Sebelum catatan akhir tahun WALHI Sulawesi Selatan ini dikeluarkan, BNPB telah
mencatat dan merilis bahwa bencana di Indonesia sepanjang tahun 2019 terjadi
sebanyak 3.768 kali. Artinya bencana di Indonesia pada tahun ini meningkat hampir
dua kali lipat dari tahun 2018, yakni 1.999 kali. Dengan begitu, dapat dikatakan bahwa
kerusakan lingkungan di Indonesia juga semakin besar dan meluas, atau dengan kata
lain, kerusakan lingkungan cenderung terjadi di seluruh provinsi di Indonesia.
Di level provinsi, Sulawesi Selatan merupakan daerah yang hingga saat ini belum
terbebas dari bencana. Bahkan tahun 2019 bencana di wilayah selatan pulau Sulawesi
ini terus meningkat signifikan, baik kejadiannya terutama korban atau kerusakan yang
ditimbulkan.
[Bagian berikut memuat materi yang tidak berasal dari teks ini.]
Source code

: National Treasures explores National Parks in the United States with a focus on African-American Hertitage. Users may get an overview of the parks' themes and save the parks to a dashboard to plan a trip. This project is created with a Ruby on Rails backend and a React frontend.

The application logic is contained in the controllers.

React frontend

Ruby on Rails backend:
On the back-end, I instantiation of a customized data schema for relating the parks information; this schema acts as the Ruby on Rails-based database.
Sehingga pada tahun ini, menjadi sangat penting untuk melihat secara
keseluruhan penyebab bencana yang terjadi di Sulawesi Selatan dan
menghubungkannya dengan kondisi lingkungan hidup saat ini.
Pada hakekatnya, pada catatan akhir tahun 2018, WALHI Sulsel telah banyak mengulas
tentang kondisi lingkungan di Sulawesi Selatan, yang mana pada tahun lalu kondisi
lingkungan di daerah ini berada pada situasi yang memprihatinkan serta cenderung
mengalami penurunan daya dukung dan daya tampung yang sangat cepat. Sehingga
telah kami simpulkan dan prediksi bahwa keselamatan masyarakat di Sulawesi Selatan
terancam karena potensi bencana sangat besar. Dan terbukti, pada awal tahun 2019,
banjir dan longsor terjadi di Kabupaten Gowa, Jeneponto, Maros dan Kota Makassar.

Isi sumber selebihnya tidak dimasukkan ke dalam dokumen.